AOC Compares Jesus to Modern Palestine Conflict

Rep. Alexandria Ocasio-Cortez (D-NY) compared Jesus and the biblical Christmas story to the modern Israel-Hamas conflict in a social media post.

“In the story of Christmas, Christ was born in modern-day Palestine under the threat of a government engaged in a massacre of innocents,” she posted.

Mary and Joseph, displaced by violence and forced to flee, became refugees in Egypt with a newborn waiting to one day return home. Thousands of years later, right-wing forces are violently occupying Bethlehem as similar stories unfold for today’s Palestinians, so much so that the Christian community in Bethlehem has canceled this year’s Christmas Eve celebrations out of both safety and respect.”

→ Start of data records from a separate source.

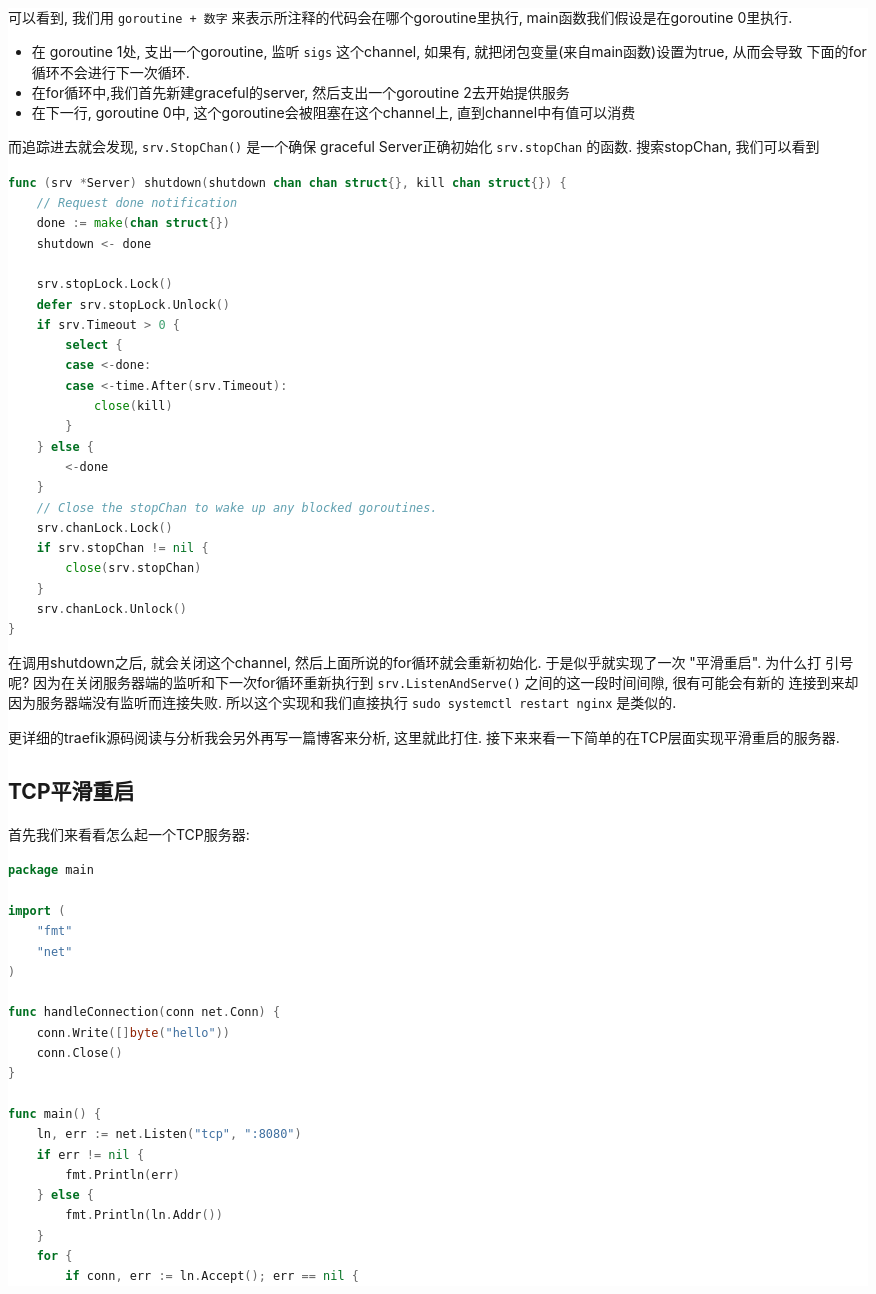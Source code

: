 可以看到, 我们用 `goroutine + 数字` 来表示所注释的代码会在哪个goroutine里执行, main函数我们假设是在goroutine 0里执行.

- 在 goroutine 1处, 支出一个goroutine, 监听 `sigs` 这个channel, 如果有, 就把闭包变量(来自main函数)设置为true, 从而会导致
下面的for循环不会进行下一次循环.
- 在for循环中,我们首先新建graceful的server, 然后支出一个goroutine 2去开始提供服务
- 在下一行, goroutine 0中, 这个goroutine会被阻塞在这个channel上, 直到channel中有值可以消费

而追踪进去就会发现, `srv.StopChan()` 是一个确保 graceful Server正确初始化 `srv.stopChan` 的函数. 搜索stopChan, 我们可以看到

```go
func (srv *Server) shutdown(shutdown chan chan struct{}, kill chan struct{}) {
	// Request done notification
	done := make(chan struct{})
	shutdown <- done

	srv.stopLock.Lock()
	defer srv.stopLock.Unlock()
	if srv.Timeout > 0 {
		select {
		case <-done:
		case <-time.After(srv.Timeout):
			close(kill)
		}
	} else {
		<-done
	}
	// Close the stopChan to wake up any blocked goroutines.
	srv.chanLock.Lock()
	if srv.stopChan != nil {
		close(srv.stopChan)
	}
	srv.chanLock.Unlock()
}
```

在调用shutdown之后, 就会关闭这个channel, 然后上面所说的for循环就会重新初始化. 于是似乎就实现了一次 "平滑重启". 为什么打
引号呢? 因为在关闭服务器端的监听和下一次for循环重新执行到 `srv.ListenAndServe()` 之间的这一段时间间隙, 很有可能会有新的
连接到来却因为服务器端没有监听而连接失败. 所以这个实现和我们直接执行 `sudo systemctl restart nginx` 是类似的.

更详细的traefik源码阅读与分析我会另外再写一篇博客来分析, 这里就此打住. 接下来来看一下简单的在TCP层面实现平滑重启的服务器.

## TCP平滑重启

首先我们来看看怎么起一个TCP服务器:

```go
package main

import (
	"fmt"
	"net"
)

func handleConnection(conn net.Conn) {
	conn.Write([]byte("hello"))
	conn.Close()
}

func main() {
	ln, err := net.Listen("tcp", ":8080")
	if err != nil {
		fmt.Println(err)
	} else {
		fmt.Println(ln.Addr())
	}
	for {
		if conn, err := ln.Accept(); err == nil {
```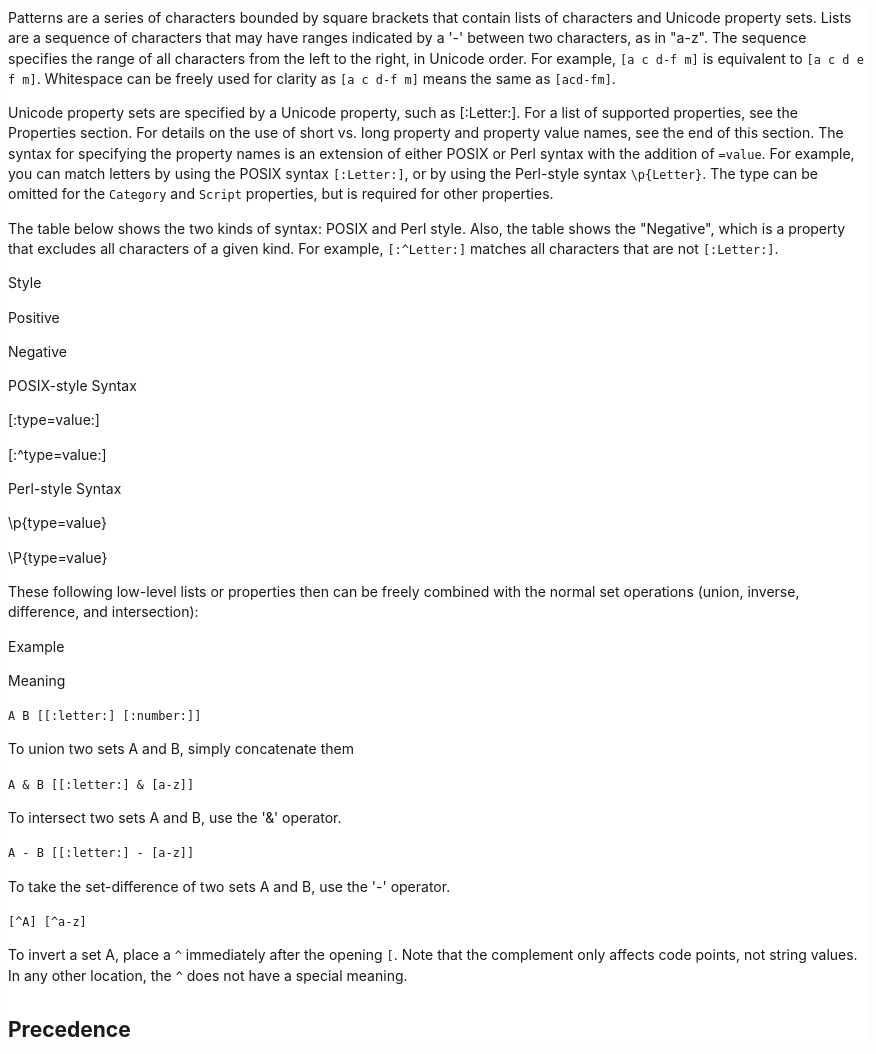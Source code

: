 Patterns are a series of characters bounded by square brackets that contain lists of characters and Unicode property sets. Lists are a sequence of characters that may have ranges indicated by a '-' between two characters, as in "a-z". The sequence specifies the range of all characters from the left to the right, in Unicode order. For example, `[a c d-f m]` is equivalent to `[a c d e f m]`. Whitespace can be freely used for clarity as `[a c d-f m]` means the same as `[acd-fm]`.

Unicode property sets are specified by a Unicode property, such as \[:Letter:\]. For a list of supported properties, see the Properties section. For details on the use of short vs. long property and property value names, see the end of this section. The syntax for specifying the property names is an extension of either POSIX or Perl syntax with the addition of `=value`. For example, you can match letters by using the POSIX syntax `[:Letter:]`, or by using the Perl-style syntax `\p{Letter}`. The type can be omitted for the `Category` and `Script` properties, but is required for other properties.

The table below shows the two kinds of syntax: POSIX and Perl style. Also, the table shows the "Negative", which is a property that excludes all characters of a given kind. For example, `[:^Letter:]` matches all characters that are not `[:Letter:]`.

Style

Positive

Negative

POSIX-style Syntax

\[:type=value:\]

\[:^type=value:\]

Perl-style Syntax

\\p{type=value}

\\P{type=value}

These following low-level lists or properties then can be freely combined with the normal set operations (union, inverse, difference, and intersection):

Example

Meaning

`A B [[:letter:] [:number:]]`

To union two sets A and B, simply concatenate them

`A & B [[:letter:] & [a-z]]`

To intersect two sets A and B, use the '&' operator.

`A - B [[:letter:] - [a-z]]`

To take the set-difference of two sets A and B, use the '-' operator.

`[^A] [^a-z]`

To invert a set A, place a `^` immediately after the opening `[`. Note that the complement only affects code points, not string values. In any other location, the `^` does not have a special meaning.

Precedence
----------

“And yet, also today, holy children are still being born in a place of unspeakable violence — for every child born, of any identity and from any place, is sacred. Especially the children of Gaza.

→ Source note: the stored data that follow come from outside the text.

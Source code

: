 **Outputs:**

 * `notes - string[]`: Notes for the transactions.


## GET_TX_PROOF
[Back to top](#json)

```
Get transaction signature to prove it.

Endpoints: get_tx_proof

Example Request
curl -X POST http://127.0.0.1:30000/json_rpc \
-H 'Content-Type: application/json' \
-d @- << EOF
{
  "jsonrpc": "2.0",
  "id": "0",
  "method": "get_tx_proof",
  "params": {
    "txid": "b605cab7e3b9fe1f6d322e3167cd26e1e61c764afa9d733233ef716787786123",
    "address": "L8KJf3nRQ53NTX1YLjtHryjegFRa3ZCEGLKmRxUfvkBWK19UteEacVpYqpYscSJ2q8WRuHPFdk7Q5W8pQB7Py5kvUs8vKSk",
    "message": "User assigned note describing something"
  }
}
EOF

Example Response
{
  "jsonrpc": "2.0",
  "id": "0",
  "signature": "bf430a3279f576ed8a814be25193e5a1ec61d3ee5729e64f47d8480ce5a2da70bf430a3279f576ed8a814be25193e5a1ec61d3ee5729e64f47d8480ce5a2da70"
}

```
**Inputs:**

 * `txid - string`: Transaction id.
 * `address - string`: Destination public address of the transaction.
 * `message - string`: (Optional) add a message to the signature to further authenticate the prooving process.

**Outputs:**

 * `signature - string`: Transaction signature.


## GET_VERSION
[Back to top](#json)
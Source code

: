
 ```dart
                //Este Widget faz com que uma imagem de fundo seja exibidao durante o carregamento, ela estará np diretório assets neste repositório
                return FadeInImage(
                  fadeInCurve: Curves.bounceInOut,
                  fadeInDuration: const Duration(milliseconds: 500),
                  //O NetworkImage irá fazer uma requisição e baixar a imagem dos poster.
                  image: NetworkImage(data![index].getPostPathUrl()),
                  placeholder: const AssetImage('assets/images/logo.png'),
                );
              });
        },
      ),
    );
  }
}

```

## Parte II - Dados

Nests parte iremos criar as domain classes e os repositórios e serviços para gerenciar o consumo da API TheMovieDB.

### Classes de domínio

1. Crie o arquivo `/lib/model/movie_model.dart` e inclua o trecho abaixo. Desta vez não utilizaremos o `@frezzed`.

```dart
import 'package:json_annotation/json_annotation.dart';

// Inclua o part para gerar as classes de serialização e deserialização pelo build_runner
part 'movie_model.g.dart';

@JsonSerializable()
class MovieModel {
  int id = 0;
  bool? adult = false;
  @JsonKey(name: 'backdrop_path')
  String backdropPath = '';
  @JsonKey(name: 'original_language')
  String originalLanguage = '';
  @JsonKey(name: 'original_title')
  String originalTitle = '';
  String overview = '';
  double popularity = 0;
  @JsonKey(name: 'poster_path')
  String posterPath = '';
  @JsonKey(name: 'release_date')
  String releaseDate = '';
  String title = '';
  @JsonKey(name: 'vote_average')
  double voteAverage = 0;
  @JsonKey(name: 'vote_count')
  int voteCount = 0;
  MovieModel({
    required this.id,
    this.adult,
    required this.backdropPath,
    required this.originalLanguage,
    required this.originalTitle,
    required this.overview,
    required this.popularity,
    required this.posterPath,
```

“The entire story of Christmas and Christ himself is about standing with the poor and powerless, the marginalized and maligned, the refugees and immigrants, the outcast and misunderstood without exception.

“This high Christian holiday is about honoring the precious sanctity of a family that, if the story were to unfold today, would be Jewish Palestinians.

“Merry Christmas. May there be peace on Earth, amen.”

The statement caused outrage.

Rabbi Shmueley, who has been called “the most famous Rabbi in America,” condemned Cortez’s post.

“What an ignorant, illiterate, embarrassment to both Christianity, and the United States, who has never read a single page of the New Testament,” he posted on X.

Another individual wrote, “Jesus was NOT Palestinian. He was a Nazarene born in Bethlehem of the House of David. Stop being ignorant if it’s possible & stop making crap up. That’s all you do.”

While Cortez compared Jesus’ birth to the modern Israel-Palestine conflict, the magazine Christianity Today claimed that Jesus Christ was Asian.

“Jesus was born in Asia. He was Asian. Yet the preponderance of Christian art that shows him at home in Europe has meant that he is embedded deeply in the popular imagination as Western,” the article reads, adding that when artists portray Jesus as “Japanese, Indonesian, or Indian, they convey a sense of God’s immanence.”